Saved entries

════

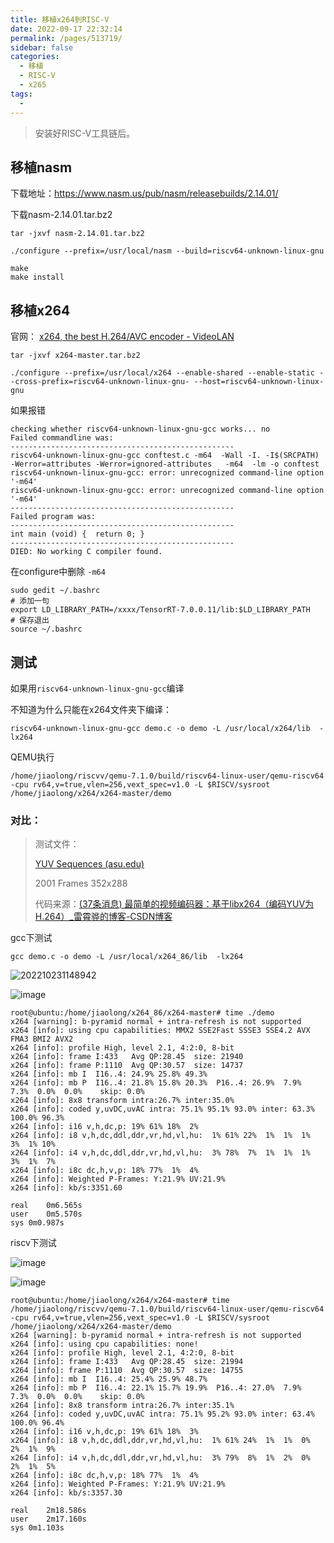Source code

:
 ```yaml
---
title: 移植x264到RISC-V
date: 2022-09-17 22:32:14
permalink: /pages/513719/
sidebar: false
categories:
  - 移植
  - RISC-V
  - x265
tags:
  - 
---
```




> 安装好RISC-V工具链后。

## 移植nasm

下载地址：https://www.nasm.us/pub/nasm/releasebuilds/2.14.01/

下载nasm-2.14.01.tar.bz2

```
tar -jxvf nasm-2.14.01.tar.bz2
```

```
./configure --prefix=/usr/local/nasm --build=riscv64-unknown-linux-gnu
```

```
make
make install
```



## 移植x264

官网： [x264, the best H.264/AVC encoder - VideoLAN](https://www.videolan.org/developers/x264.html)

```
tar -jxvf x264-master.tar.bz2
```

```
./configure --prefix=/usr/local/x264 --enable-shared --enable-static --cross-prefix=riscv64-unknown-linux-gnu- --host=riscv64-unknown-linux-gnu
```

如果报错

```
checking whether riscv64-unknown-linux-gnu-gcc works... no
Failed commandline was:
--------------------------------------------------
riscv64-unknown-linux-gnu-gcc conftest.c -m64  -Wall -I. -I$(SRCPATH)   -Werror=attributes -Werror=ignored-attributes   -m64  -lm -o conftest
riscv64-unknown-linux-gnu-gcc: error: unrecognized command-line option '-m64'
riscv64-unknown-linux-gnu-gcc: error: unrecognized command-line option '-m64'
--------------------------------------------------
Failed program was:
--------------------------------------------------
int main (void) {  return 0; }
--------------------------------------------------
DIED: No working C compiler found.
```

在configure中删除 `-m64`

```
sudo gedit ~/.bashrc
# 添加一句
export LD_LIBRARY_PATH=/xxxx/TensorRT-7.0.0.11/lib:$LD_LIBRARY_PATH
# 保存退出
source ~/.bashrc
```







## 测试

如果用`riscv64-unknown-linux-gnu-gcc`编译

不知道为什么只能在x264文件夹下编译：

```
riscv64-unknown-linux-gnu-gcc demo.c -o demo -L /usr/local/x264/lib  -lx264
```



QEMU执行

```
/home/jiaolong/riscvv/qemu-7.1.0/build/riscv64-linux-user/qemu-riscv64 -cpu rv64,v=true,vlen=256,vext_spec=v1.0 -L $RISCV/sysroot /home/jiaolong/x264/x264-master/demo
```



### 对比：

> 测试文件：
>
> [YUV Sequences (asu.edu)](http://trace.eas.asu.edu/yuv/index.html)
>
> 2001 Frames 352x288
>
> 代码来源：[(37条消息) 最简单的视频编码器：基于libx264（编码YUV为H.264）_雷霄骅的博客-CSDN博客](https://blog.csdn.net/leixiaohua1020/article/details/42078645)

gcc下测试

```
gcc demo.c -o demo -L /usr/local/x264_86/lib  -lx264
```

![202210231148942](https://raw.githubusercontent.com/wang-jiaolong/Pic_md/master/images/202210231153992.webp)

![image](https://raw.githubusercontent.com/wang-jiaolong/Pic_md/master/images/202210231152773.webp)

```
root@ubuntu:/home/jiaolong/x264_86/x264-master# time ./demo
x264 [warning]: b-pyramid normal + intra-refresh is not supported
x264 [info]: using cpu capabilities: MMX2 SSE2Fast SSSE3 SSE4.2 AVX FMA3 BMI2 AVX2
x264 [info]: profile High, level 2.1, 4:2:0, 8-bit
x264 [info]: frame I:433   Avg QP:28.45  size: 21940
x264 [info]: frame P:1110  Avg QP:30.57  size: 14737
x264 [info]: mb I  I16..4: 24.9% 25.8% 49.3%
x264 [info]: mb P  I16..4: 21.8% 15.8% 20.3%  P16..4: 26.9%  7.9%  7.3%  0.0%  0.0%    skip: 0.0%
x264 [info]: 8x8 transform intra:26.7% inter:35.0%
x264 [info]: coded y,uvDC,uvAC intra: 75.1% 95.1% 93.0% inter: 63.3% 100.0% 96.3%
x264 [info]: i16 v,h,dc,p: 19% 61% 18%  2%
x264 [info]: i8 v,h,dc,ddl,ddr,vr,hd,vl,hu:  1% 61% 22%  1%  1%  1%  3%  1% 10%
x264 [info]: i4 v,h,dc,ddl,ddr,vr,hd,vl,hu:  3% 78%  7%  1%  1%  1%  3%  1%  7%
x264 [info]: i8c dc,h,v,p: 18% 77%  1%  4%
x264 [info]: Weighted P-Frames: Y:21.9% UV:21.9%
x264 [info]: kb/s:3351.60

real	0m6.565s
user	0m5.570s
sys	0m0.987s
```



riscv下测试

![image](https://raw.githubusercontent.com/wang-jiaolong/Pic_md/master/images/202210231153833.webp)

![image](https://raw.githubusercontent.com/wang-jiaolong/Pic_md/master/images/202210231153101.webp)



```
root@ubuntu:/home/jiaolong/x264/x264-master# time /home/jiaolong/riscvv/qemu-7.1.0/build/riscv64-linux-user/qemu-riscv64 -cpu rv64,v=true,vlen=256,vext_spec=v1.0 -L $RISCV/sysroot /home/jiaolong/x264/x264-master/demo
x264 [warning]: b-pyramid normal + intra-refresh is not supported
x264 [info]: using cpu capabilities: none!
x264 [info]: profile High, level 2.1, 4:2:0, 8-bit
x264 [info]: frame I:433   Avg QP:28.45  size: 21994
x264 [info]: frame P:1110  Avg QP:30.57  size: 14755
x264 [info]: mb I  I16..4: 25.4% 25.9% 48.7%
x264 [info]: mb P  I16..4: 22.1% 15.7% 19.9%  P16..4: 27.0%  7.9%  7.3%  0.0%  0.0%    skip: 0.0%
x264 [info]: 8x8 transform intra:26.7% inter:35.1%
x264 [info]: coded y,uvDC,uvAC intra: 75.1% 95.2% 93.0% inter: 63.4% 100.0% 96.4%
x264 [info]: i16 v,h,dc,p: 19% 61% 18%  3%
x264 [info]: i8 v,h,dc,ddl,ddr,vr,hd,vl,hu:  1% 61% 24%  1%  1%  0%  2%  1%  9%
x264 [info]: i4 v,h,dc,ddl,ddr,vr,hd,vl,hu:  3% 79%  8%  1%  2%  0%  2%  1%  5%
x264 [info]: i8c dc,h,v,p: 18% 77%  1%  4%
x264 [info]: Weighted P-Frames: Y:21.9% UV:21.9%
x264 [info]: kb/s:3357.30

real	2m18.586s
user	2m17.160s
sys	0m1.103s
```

════

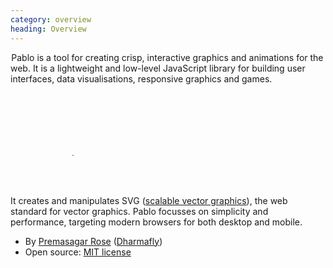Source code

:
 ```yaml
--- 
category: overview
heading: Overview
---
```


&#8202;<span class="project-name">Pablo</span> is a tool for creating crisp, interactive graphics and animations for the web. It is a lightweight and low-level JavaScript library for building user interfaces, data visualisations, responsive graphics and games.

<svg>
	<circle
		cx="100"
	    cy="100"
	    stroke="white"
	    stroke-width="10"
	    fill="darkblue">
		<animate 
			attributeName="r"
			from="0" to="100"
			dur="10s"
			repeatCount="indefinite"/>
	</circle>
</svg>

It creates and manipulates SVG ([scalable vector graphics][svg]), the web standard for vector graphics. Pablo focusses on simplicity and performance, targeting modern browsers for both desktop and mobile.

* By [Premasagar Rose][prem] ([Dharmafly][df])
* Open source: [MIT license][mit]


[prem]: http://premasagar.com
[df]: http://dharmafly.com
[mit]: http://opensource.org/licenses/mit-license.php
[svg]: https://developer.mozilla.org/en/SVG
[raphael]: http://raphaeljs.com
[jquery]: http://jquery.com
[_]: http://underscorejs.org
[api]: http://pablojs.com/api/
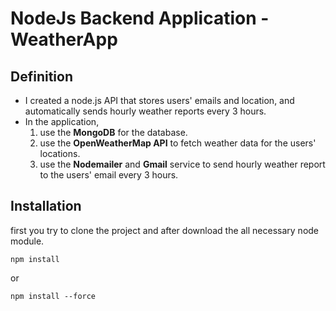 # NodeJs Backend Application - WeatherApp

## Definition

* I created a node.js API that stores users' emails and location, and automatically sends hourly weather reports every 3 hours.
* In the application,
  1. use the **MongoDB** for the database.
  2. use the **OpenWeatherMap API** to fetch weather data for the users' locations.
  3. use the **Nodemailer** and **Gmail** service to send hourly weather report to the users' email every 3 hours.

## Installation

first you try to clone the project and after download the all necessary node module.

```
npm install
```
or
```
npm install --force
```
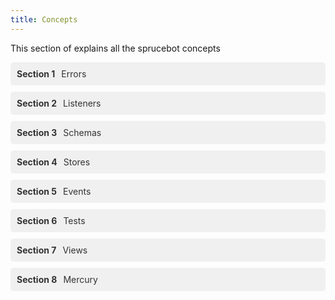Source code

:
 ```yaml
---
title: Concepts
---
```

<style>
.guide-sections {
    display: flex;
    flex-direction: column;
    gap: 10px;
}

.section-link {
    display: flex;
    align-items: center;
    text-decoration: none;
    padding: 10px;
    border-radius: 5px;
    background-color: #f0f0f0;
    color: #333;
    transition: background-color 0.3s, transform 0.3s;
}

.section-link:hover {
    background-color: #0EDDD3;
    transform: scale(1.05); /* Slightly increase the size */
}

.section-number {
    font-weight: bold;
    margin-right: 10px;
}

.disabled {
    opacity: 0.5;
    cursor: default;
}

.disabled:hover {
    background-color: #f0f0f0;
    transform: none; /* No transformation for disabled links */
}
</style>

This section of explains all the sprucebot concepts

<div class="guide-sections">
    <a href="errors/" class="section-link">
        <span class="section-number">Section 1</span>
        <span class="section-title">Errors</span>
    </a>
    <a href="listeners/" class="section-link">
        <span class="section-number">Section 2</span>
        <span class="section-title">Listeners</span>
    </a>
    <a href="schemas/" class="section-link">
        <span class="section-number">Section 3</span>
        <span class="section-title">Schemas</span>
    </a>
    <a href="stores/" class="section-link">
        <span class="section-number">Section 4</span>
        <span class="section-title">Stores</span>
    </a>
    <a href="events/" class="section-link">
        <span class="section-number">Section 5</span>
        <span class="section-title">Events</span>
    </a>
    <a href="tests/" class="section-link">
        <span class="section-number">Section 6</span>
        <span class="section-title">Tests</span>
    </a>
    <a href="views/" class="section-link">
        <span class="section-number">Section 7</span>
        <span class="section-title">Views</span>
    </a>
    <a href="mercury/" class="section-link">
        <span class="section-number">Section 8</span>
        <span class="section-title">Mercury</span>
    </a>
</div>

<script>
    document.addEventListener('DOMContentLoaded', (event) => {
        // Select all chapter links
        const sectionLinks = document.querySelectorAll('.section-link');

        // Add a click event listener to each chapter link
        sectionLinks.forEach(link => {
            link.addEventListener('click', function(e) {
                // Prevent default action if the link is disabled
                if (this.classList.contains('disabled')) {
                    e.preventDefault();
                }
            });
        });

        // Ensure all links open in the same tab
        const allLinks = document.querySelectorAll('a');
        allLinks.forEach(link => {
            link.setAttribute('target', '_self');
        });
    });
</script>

════

* What to do
Work out how many lines of the data include the word "prem", and write that number alone.

* Response for this exercise
2